FutûhâtSache – qu’Allâh t’assiste et t’illumine ! – que la première chose qui s’impose à celui qui entre dans cette Voie divine et légale (1) est la recherche du maître jusqu’à ce qu’il le trouve (2). En même temps, celui-là doit s’imposer 9 choses dans les œuvres (a’mâl) conseillées (9 étant le nombre minimum) et ainsi disposera-t-il un « pied permanent » (3) dans le Tawhîd.
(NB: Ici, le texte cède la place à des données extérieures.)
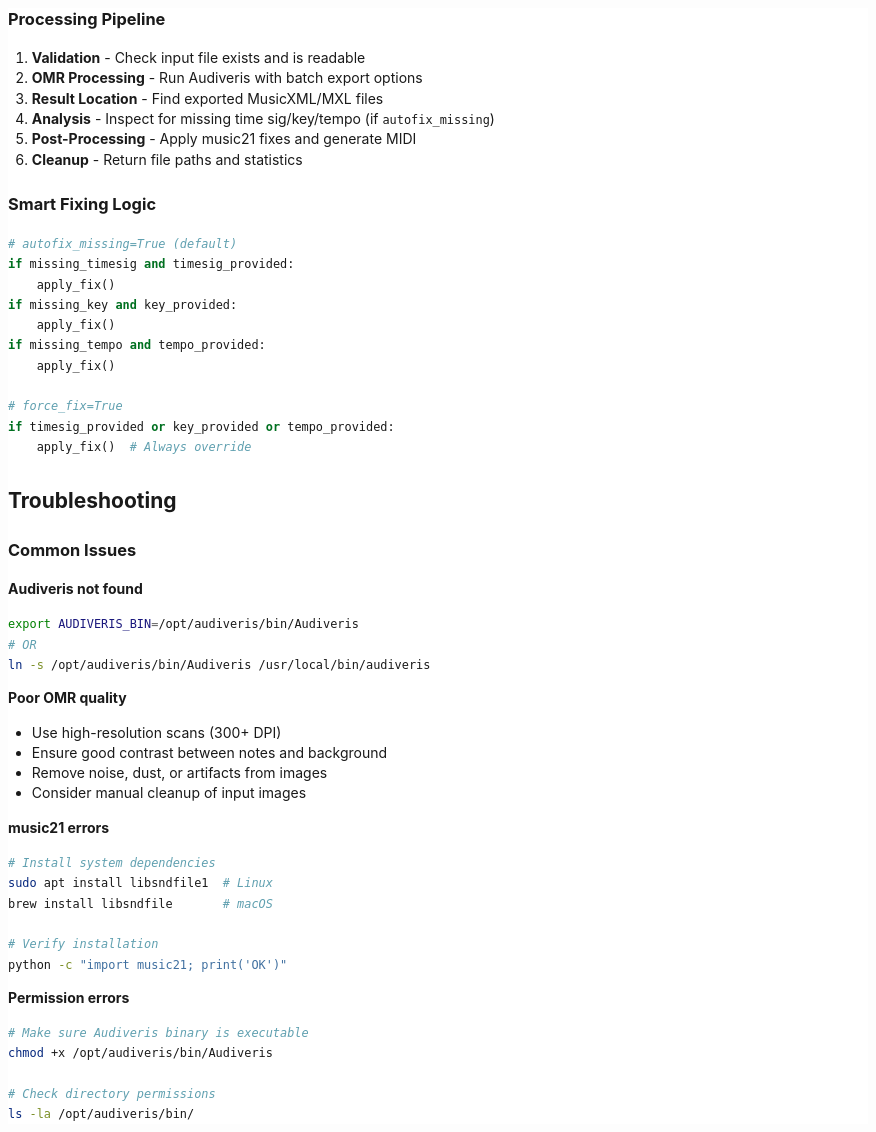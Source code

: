 ### **Processing Pipeline**
1. **Validation** - Check input file exists and is readable
2. **OMR Processing** - Run Audiveris with batch export options
3. **Result Location** - Find exported MusicXML/MXL files
4. **Analysis** - Inspect for missing time sig/key/tempo (if `autofix_missing`)  
5. **Post-Processing** - Apply music21 fixes and generate MIDI
6. **Cleanup** - Return file paths and statistics

### **Smart Fixing Logic**
```python
# autofix_missing=True (default)
if missing_timesig and timesig_provided:
    apply_fix()
if missing_key and key_provided:
    apply_fix()
if missing_tempo and tempo_provided:
    apply_fix()

# force_fix=True  
if timesig_provided or key_provided or tempo_provided:
    apply_fix()  # Always override
```

## Troubleshooting

### **Common Issues**

**Audiveris not found**
```bash
export AUDIVERIS_BIN=/opt/audiveris/bin/Audiveris
# OR
ln -s /opt/audiveris/bin/Audiveris /usr/local/bin/audiveris
```

**Poor OMR quality**
- Use high-resolution scans (300+ DPI)
- Ensure good contrast between notes and background
- Remove noise, dust, or artifacts from images
- Consider manual cleanup of input images

**music21 errors**  
```bash
# Install system dependencies
sudo apt install libsndfile1  # Linux
brew install libsndfile       # macOS

# Verify installation
python -c "import music21; print('OK')"
```

**Permission errors**
```bash
# Make sure Audiveris binary is executable
chmod +x /opt/audiveris/bin/Audiveris

# Check directory permissions
ls -la /opt/audiveris/bin/
```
C’est pour cela qu’Allâh a déterminé le nombre de sphères (aflâk) égal à 9. Observe la Sagesse divine (4) dans les mouvements (harakât) de ces sphères : que parmi elles, quatre soient dans ton extérieur (dhâhir) et cinq dans ton intérieur (bâtin).

 

(1) at-tarîqah al-ilâhiyyah al-mashrû’ah.

(2) talab al-ustâdh hathâ yajiduh.

(3) Traduction littérale de qadam râsikh. Le symbolisme du pied (qadam) est en relation avec la Voie initiatique (tarîqah) comme l’avait affirmé le Cheikh Muhammad Amîn al-Kurdî (mort en 1332/1914) – radiyallâh ‘anh – dans son Tanwîr al-qulûb : « On entend par l’expression « pied » (qadam) la sunnah et la tarîqah. »
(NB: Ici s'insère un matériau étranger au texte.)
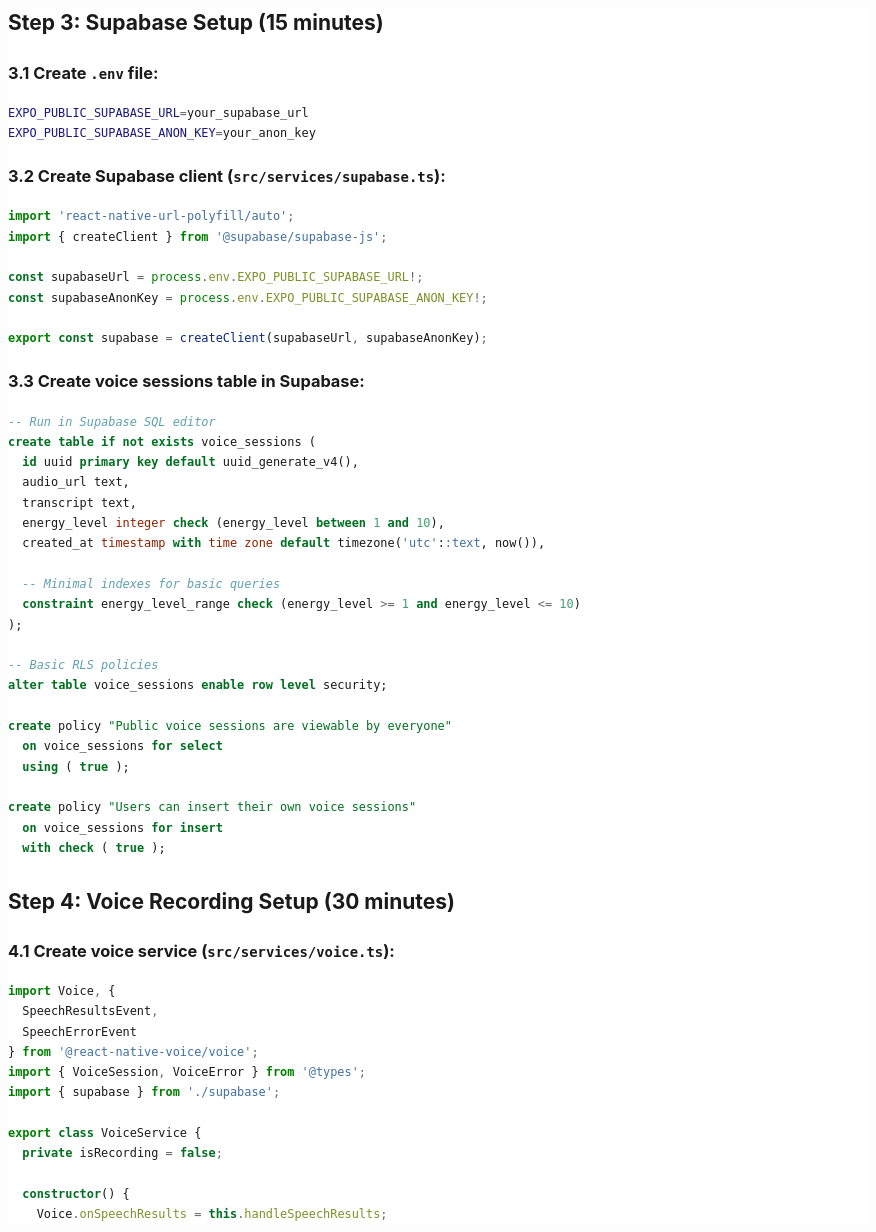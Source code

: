 ## Step 3: Supabase Setup (15 minutes)

### 3.1 Create `.env` file:
```bash
EXPO_PUBLIC_SUPABASE_URL=your_supabase_url
EXPO_PUBLIC_SUPABASE_ANON_KEY=your_anon_key
```

### 3.2 Create Supabase client (`src/services/supabase.ts`):
```typescript
import 'react-native-url-polyfill/auto';
import { createClient } from '@supabase/supabase-js';

const supabaseUrl = process.env.EXPO_PUBLIC_SUPABASE_URL!;
const supabaseAnonKey = process.env.EXPO_PUBLIC_SUPABASE_ANON_KEY!;

export const supabase = createClient(supabaseUrl, supabaseAnonKey);
```

### 3.3 Create voice sessions table in Supabase:
```sql
-- Run in Supabase SQL editor
create table if not exists voice_sessions (
  id uuid primary key default uuid_generate_v4(),
  audio_url text,
  transcript text,
  energy_level integer check (energy_level between 1 and 10),
  created_at timestamp with time zone default timezone('utc'::text, now()),
  
  -- Minimal indexes for basic queries
  constraint energy_level_range check (energy_level >= 1 and energy_level <= 10)
);

-- Basic RLS policies
alter table voice_sessions enable row level security;

create policy "Public voice sessions are viewable by everyone"
  on voice_sessions for select
  using ( true );

create policy "Users can insert their own voice sessions"
  on voice_sessions for insert
  with check ( true );
```

## Step 4: Voice Recording Setup (30 minutes)

### 4.1 Create voice service (`src/services/voice.ts`):
```typescript
import Voice, {
  SpeechResultsEvent,
  SpeechErrorEvent
} from '@react-native-voice/voice';
import { VoiceSession, VoiceError } from '@types';
import { supabase } from './supabase';

export class VoiceService {
  private isRecording = false;

  constructor() {
    Voice.onSpeechResults = this.handleSpeechResults;
```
(4) al-hikmah al-ilâhiyyah. René Guénon avait indiqué l’équivalence numérique entre cette expression qui signifie « Sagesse divine » et le mot Sûfî : « c'est que le mot Sufi a le même nombre que El-Hekmah el-ilahiyah, c'est-à-dire « la Sagesse divine » [nombre égal à 186]. Le Sufi véritable est donc celui qui possède cette Sagesse, ou, en d’autres termes, il est el-ârif bi-Llâh, c’est-à-dire « celui qui connaît par Dieu », car Il ne peut-être connu que par Lui-même ; et quiconque n’a pas atteint ce degré suprême ne peut pas être dit réellement Sufi, mais seulement mutaçawwuf. (Le Soufisme, Revue Le Voile d’Isis N°176-177 Août-septembre 1934, p.289-296).

 

Celles qui sont extérieures sont : la faim (jû’), la veille (sahar), le silence (samt) et la solitude (‘uzlah), dont deux sont effectives : la veille et le silence. Par silence, je veux dire s’écarter des paroles des gens (5) et s’employer au « souvenir du cœur » (dhikr al-qalb). Ainsi, il faut privilégier l’expression de l’âme (natq an-nafs) à celle de la langue sauf dans ce qu’a imposé Allâh (6) dans la lecture du Coran, ou de « ce qui fut facilité du Coran » (7) lors de la prière rituelle et le takbîr dans celle-ci ainsi ce qu’Il a prescrit légalement (mâ shara’a) dans la glorification (tasbîh), le souvenir (dhikr), les invocations (du’â’), l’attestation (tashahhud), et la prière sur l’Envoyé d’Allâh – sur lui la grâce et la paix –. Ainsi tu t’acquitteras des œuvres obligatoires et pourra te consacrer au  « souvenir du cœur » par le silence de la langue, et la faim comprend la veille, et le silence inclut la solitude.

 

(5) tark kalâm an-nâs.

(6) mâ awjaba Allâh.

(7) Expression issue du Coran : Fa-qra’ mâ tayassara mina-l-qur’ân (Cor.73, 20), « Lisez donc ce qui vous fût facilité du Coran ».

 

Quant aux cinq intérieures, ce sont : la sincérité (sidq), la remise confiante en Dieu (tawakkul), la patience (sabr), la volonté (‘azîmah) et la certitude (yaqîn).

 

Ces neuf sont les mères du bien, elles comprennent tout le bien (8) et synthétisent la Voie en elles (9). Oblige-toi dans leur pratique (alzimhâ) avant de trouver le Cheikh.

 

(8) al-khayr kulluhu. Toutes les bénédictions ou influences spirituelles.

(9) at-tarîqah majmû’ah fîhâ.

 

[Ibn ‘Arabî, Futûhât chap.53. Bâb fî ma’rifat mâ yalqî al-murîd ‘alâ nafsihi fî-l-a’mâl qabla wujûd ash-shaykh. Extrait traduit et noté par A.]